9 May 2007 - 09:20
  • News Code: 104181

Bolivia"s President Evo Morales has issued a decree that forbids Brazil"s state-owned Petroleo Brasileiro SA (Petrobras) and other foreign companies from exporting certain oil products.

Henceforth only Bolivia"s state-owned Yacimientos Petroliferos Fiscales Bolivianos (YPFB) will be able to export oil products.


As a result of the Morales decree, Petrobras offered to sell Bolivia 100% of its two refineries that Bolivia nationalized last year along with hydrocarbons resources (OGJ Online, May 2, 2006).


Before Morales" decree Petrobras was negotiating the sale of 70% of its refineries to Bolivia and expected to retain 30%.


Bolivia will have 2 days to respond to the May 7 sale offer, said Petrobras Pres. José Gabrielli, adding that Petrobras would seek international arbitration if an agreement couldn"t be reached. He said it was "practically impossible" that Petrobras would make new investments in Bolivia.

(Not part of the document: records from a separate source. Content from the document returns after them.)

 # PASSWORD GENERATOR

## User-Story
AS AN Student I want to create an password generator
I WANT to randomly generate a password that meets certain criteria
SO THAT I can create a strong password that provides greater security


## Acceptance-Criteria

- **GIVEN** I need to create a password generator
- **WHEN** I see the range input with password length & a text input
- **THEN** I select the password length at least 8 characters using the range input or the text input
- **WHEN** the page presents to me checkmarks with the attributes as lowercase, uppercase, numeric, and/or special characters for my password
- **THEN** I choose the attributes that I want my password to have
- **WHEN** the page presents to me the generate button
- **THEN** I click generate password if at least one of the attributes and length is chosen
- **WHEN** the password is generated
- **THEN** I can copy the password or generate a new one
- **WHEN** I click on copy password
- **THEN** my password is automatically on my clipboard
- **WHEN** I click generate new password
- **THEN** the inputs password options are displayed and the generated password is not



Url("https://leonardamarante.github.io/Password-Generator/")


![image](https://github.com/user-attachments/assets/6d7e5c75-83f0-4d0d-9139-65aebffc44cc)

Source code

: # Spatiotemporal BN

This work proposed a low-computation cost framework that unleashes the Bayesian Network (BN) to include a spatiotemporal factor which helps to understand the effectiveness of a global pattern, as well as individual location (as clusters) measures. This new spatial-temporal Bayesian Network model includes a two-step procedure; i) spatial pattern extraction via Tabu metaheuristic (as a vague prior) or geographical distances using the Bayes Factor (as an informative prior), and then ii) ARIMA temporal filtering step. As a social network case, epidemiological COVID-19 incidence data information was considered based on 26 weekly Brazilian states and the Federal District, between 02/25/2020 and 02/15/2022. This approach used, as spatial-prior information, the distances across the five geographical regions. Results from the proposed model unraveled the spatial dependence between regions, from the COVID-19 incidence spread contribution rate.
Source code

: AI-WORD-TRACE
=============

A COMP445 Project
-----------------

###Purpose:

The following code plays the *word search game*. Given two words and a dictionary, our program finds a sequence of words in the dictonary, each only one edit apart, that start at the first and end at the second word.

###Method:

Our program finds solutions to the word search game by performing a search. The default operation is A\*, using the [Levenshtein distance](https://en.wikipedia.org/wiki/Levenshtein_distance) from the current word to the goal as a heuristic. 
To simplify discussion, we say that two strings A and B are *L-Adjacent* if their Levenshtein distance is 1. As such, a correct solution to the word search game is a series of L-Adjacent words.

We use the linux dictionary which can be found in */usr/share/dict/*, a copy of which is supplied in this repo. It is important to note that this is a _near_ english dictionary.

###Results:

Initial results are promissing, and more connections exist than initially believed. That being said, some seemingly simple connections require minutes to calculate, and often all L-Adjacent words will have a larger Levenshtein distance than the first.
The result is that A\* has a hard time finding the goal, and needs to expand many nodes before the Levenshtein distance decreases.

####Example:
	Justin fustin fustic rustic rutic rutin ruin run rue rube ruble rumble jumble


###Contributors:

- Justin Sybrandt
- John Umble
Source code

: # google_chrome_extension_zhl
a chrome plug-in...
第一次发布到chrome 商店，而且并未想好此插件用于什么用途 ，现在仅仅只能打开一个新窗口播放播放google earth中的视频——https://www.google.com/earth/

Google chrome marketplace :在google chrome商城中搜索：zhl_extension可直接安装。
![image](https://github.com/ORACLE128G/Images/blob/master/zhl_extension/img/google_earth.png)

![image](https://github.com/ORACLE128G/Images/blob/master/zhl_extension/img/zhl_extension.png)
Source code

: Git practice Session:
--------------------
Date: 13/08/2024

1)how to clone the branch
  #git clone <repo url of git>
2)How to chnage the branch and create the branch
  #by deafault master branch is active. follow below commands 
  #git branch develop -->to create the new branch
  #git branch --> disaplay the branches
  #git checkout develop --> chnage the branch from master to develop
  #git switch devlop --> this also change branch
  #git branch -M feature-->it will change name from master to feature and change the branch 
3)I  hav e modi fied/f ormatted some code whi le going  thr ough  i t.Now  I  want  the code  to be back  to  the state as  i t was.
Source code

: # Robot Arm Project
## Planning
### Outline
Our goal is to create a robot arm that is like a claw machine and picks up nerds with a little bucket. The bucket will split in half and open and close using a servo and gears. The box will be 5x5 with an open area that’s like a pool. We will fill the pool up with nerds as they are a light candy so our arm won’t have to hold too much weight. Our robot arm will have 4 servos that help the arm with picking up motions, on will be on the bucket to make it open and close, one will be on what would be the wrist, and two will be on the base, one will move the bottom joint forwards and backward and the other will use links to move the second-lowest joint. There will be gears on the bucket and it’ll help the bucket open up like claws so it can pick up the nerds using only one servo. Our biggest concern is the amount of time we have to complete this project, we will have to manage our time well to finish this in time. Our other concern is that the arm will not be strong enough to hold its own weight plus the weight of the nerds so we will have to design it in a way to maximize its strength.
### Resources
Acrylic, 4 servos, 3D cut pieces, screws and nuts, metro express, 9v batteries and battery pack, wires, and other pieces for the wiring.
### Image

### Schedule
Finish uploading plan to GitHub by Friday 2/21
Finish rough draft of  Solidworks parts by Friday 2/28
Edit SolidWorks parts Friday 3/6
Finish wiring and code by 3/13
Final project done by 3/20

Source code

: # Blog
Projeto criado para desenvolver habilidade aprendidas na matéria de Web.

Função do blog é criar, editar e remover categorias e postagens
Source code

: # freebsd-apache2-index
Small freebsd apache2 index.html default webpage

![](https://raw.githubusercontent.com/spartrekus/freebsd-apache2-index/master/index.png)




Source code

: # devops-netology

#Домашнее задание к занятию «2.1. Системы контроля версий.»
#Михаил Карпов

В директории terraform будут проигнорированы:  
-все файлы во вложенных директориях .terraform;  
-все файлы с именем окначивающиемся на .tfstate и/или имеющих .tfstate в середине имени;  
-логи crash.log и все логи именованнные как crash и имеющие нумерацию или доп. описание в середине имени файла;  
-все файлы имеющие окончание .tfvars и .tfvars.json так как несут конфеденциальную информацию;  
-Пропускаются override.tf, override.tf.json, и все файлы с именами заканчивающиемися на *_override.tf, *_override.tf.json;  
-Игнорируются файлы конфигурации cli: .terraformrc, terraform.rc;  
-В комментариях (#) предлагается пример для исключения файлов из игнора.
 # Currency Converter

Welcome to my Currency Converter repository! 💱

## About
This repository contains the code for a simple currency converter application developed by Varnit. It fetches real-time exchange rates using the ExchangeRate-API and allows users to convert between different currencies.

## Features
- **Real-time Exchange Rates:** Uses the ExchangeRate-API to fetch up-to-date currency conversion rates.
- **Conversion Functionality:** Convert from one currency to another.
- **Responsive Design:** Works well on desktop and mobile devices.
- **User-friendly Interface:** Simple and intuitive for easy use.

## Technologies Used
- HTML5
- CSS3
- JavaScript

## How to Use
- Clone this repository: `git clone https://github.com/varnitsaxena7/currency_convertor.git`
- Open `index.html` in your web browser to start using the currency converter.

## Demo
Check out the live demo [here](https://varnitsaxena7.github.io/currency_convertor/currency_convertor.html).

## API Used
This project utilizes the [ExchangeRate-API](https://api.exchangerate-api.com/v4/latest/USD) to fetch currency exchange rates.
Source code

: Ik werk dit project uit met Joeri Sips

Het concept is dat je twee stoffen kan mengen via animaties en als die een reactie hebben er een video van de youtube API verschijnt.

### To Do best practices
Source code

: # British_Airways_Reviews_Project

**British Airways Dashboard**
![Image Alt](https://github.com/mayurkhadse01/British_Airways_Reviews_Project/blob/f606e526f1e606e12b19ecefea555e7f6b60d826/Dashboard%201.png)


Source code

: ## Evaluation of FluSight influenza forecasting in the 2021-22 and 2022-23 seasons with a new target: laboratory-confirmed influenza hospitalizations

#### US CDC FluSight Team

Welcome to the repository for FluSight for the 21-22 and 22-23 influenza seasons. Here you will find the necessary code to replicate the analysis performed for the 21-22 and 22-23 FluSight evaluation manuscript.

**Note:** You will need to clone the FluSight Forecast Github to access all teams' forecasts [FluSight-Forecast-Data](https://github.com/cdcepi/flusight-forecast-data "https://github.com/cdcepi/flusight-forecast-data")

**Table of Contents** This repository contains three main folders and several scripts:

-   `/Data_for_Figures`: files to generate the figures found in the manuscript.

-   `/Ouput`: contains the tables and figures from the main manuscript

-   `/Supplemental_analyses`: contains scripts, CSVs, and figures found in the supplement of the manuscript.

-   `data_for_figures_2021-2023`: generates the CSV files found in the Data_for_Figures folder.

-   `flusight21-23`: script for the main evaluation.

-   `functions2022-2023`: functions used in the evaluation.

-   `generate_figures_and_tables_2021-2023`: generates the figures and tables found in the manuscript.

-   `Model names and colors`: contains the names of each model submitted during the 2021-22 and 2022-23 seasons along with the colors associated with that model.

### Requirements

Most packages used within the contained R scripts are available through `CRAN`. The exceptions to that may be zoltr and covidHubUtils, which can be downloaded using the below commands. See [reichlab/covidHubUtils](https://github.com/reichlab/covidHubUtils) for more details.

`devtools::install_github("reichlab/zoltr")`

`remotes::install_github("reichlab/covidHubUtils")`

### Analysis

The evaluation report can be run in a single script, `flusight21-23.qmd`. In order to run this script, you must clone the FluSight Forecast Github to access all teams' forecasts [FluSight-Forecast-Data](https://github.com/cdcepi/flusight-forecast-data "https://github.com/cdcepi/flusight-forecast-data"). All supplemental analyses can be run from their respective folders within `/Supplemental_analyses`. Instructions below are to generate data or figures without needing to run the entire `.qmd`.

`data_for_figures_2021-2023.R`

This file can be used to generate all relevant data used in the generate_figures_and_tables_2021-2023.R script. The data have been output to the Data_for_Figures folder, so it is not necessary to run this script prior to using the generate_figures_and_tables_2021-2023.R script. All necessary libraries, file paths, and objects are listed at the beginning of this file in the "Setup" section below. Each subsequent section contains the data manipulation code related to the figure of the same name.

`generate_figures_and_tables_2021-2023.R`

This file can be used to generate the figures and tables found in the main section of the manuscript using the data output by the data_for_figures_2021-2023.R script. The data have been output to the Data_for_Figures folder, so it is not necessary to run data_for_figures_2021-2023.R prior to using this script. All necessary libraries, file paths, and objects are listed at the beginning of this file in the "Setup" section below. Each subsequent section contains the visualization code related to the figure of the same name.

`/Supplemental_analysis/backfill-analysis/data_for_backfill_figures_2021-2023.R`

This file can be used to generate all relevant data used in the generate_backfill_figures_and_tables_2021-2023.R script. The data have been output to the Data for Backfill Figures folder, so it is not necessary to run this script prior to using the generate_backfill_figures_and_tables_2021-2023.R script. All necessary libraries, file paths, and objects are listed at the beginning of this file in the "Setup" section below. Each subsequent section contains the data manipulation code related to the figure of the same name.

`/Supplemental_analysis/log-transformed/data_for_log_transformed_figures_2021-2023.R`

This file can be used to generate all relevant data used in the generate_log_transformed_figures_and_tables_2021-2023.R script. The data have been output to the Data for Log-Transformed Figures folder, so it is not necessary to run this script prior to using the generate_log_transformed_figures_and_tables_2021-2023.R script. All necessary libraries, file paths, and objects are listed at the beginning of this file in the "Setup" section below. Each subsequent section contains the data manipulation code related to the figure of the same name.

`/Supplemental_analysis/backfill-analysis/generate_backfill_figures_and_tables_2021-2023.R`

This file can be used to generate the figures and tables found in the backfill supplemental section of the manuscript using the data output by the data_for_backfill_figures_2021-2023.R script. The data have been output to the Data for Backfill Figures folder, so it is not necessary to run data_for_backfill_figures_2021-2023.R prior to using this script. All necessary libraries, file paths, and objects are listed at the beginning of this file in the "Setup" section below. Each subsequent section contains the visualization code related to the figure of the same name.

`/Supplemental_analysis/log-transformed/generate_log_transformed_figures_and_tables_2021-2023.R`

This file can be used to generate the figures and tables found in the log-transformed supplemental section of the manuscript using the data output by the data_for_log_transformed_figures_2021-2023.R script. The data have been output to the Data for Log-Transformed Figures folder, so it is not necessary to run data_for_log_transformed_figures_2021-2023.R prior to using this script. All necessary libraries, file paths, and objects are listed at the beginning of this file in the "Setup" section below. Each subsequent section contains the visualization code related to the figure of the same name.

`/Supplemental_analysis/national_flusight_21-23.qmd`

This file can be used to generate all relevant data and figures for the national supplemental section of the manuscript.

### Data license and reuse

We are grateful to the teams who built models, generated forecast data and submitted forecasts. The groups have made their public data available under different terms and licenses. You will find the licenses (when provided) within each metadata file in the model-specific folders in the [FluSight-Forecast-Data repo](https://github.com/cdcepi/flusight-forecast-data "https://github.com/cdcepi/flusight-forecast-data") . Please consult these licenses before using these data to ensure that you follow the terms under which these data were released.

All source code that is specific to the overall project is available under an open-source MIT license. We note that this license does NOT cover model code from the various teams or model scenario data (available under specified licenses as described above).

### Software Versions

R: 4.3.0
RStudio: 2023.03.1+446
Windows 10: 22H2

Brazil"s Foreign Ministry released a statement saying the decree could eventually have a "negative impact" on cooperation between the two nations.


Petrobras wants a fair price for the refineries it owns and operates: the Guillermo Elder Bell in Santos Cruz and the Gualberto Villarroel in Cochabamba. The two refineries together process 40,000 b/d of oil and handle 90% of Bolivia"s oil and gas for domestic consumption (OGJ Online May 2, 2007).


Bolivia Vice-President Alvaro Garcia Linera also skewered the drawn-out price negotiations between Bolivia and Brazil, saying in a radio broadcast that Bolivia will pay only $60 million for the refineries, while Petrobras wants $200 million.


Bolivian government sources have threatened to confiscate the refineries, which Petrobras bought in 1999 for $102 million and in which it has since invested another $100 million.


Brazil"s Energy Minister Silas Rondeau confirmed that Petrobras could seek arbitration if it and Bolivia don"t reach a deal. He suggested that a company such as Venezuelan state-run oil firm Petroleos de Venezuela (PDVSA), working with narrower profit margins, could take over operation of the refineries.


Petrobras, the biggest investor in Bolivian gas, purchases 70% of Bolivia"s natural gas output, importing some 25 million cu m of gas/day through the 3,150 km Bolivia-Brazil gas pipeline.


YPFB will run Bolivia"s oil and gas pipelines and domestic sales and exports, said company Pres. Guillermo Aruquipa. The 44 new contracts signed recently by a dozen oil companies, including Petrobras, Repsol YPF SA, and British Gas, will yield $2 billion in 2007 said Arequipa.


Bolivia"s Hydrocarbon Chamber said investment in Bolivia"s oil and gas industry fell to $120 million last year from $650 million in 2002. The chamber represents 100 companies operating in Bolivia.


Bolivians not helped

One year after nationalizing its oil and gas sector, Bolivia has not yet placed a single boliviano (Bolivia"s currency) into the people"s pockets, say economic analysts.


"The resources from higher taxes and royalties are not reaching the majority of the population, which is very poor, despite the fact that from the macroeconomic point of view Bolivia is in a good situation," said economist Gonzalo Chavez, head of the economics and development department of Bolivia"s Catholic university.


Bolivia said that with the revision of natural gas contracts, the country received $1.6 billion last year. Revenues from gas royalties and taxes before the nationalization were $600 million.


After the 2006 nationalization, Bolivia renegotiated contracts, signed on May 2, with foreign oil and natural gas firms operating within the country. The new contracts award the government an average of 82% revenues for natural gas and oil operations in Bolivia over the next 20-30 years.


Bolivia classifies these firms as "service providers" to YPFB. Petrobras describes the contractual arrangements differently, saying it is a "production partner" with YPFB. This divergence in the way the contracts are publicly portrayed has not become an open argument between the two, but it suggests the possibility of conflicting interpretations in later disputes.


Government statistics show that in 2006 Bolivia went through an external shock. For the first time in 5 years, exports that previously had not surpassed $1.8 billion jumped to $4.2 billion. Inflation dropped and the country"s international reserves tripled, which led Bolivia to not renew its bridge loan with the International Monetary Fund.


Nevertheless Bolivia continues to be the poorest country in Latin America, and the hydrocarbons nationalization has yielded more political rhetoric than improvement to the lives of average citizens, say economic analysts.